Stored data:

┄┄┄┄┄┄

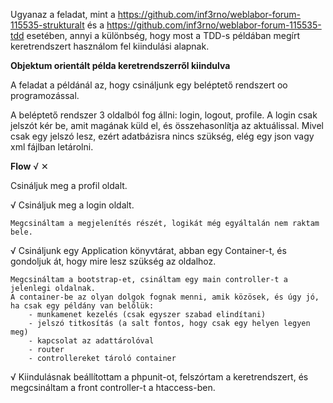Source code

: Ugyanaz a feladat, mint a https://github.com/inf3rno/weblabor-forum-115535-strukturalt és a https://github.com/inf3rno/weblabor-forum-115535-tdd esetében, annyi a különbség, hogy most a TDD-s példában megírt keretrendszert használom fel kiindulási alapnak.

**Objektum orientált példa keretrendszerről kiindulva**

A feladat a példánál az, hogy csináljunk egy beléptető rendszert oo programozással.

A beléptető rendszer 3 oldalból fog állni: login, logout, profile.
A login csak jelszót kér be, amit magának küld el, és összehasonlítja az aktuálissal. Mivel csak egy jelszó lesz, ezért adatbázisra nincs szükség, elég egy json vagy xml fájlban letárolni.



**Flow** &#8730; &#10005;

Csináljuk meg a profil oldalt.

&#8730; Csináljuk meg a login oldalt.

    Megcsináltam a megjelenítés részét, logikát még egyáltalán nem raktam bele.

&#8730; Csináljunk egy Application könyvtárat, abban egy Container-t, és gondoljuk át, hogy mire lesz szükség az oldalhoz.

    Megcsináltam a bootstrap-et, csináltam egy main controller-t a jelenlegi oldalnak.
    A container-be az olyan dolgok fognak menni, amik közösek, és úgy jó, ha csak egy példány van belőlük:
        - munkamenet kezelés (csak egyszer szabad elindítani)
        - jelszó titkosítás (a salt fontos, hogy csak egy helyen legyen meg)
        - kapcsolat az adattárolóval
        - router
        - controllereket tároló container

&#8730; Kiindulásnak beállítottam a phpunit-ot, felszórtam a keretrendszert, és megcsináltam a front controller-t a htaccess-ben.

┄┄┄┄┄┄

Going back to the entries above, set down exactly the lines that begin at the one with "A beléptető rendszer" and end at the one with "A login csak", both included, and nothing else.

● **Result for this exercise**
A beléptető rendszer 3 oldalból fog állni: login, logout, profile.
A login csak jelszót kér be, amit magának küld el, és összehasonlítja az aktuálissal. Mivel csak egy jelszó lesz, ezért adatbázisra nincs szükség, elég egy json vagy xml fájlban letárolni.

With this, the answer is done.